Do you own to the rights to some software ? Perhaps you are a programmer who has spent weeks & months programming & testing your own code to perfection. Perhaps you are a business who has simply acquired resell rights to a software title. Either way, you'll be wanting to distribute the software far & wide to gain some kind of reward for your efforts. 
People seek different kinds of rewards. Many, obviously, want money. Others want fame.
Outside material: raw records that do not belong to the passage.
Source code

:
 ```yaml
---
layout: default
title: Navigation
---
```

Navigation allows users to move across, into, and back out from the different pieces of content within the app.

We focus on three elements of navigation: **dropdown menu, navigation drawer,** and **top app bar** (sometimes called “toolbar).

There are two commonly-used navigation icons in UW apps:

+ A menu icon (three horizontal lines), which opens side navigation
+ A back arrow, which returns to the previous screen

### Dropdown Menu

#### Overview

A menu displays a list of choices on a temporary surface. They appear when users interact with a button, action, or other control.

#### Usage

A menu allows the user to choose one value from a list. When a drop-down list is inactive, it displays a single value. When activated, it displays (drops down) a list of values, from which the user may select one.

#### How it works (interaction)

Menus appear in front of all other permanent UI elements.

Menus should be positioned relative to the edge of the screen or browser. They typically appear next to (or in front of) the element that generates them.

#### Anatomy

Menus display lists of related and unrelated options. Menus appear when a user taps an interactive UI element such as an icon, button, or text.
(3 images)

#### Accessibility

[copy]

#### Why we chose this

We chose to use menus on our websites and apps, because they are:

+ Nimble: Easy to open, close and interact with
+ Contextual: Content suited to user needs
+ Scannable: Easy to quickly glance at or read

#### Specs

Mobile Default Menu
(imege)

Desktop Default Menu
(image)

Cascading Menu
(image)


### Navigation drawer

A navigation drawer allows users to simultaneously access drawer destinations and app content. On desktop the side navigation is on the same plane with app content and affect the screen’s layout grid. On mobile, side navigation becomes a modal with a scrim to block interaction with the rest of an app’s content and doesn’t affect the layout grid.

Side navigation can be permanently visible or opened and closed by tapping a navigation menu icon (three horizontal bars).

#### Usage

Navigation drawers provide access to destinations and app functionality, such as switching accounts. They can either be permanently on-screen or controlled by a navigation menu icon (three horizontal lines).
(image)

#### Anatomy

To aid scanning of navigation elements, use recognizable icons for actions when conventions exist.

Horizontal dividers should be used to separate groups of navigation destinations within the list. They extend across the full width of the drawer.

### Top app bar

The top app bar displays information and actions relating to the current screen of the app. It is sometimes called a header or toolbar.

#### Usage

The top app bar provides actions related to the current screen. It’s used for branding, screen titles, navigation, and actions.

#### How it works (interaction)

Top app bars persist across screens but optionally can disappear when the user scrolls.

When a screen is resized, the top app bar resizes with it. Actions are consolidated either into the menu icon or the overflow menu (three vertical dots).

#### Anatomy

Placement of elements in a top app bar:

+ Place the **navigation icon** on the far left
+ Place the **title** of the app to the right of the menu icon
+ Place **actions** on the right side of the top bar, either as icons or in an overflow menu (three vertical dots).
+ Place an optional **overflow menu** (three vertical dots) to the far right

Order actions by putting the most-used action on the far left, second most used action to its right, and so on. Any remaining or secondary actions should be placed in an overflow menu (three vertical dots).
Some just want to help out a certain part of the computing-community with a solution to a problem.
Whatever the ultimate rewards, the methods of telling the world about your software are the same. 
If your software is of the blockbuster gee-whiz variety, you can follow the approach of a book author who sends his manuscript to a publisher, or a band sending demo tapes off to record companies. 
There are big software publishers out there who will give your program a decent try-out. If they are sufficiently impressed, they will strike a deal with you - heavily weighted in their favour of course. If you are lucky you'll receive a nice royalty percentage for future sales, but in the process you'll be handing over rights & control.
Stick To What You Know
"Why not just market it myself?", you're probably thinking at this point. Well, you could, but aren't you a programmer ? Do you really want to give up coding & testing & the satisfaction of creating, in favour of doing marketing courses, organising affiliate programs, placing advertisements in all kinds of media & the 1001 other trial & error tasks that need to be done to promote a product ? There are only so many hours in the day, and if you'd rather be coding than marketing (it's a different environment, believe me), you'll want to delegate the job elsewhere. Marketing is for marketers !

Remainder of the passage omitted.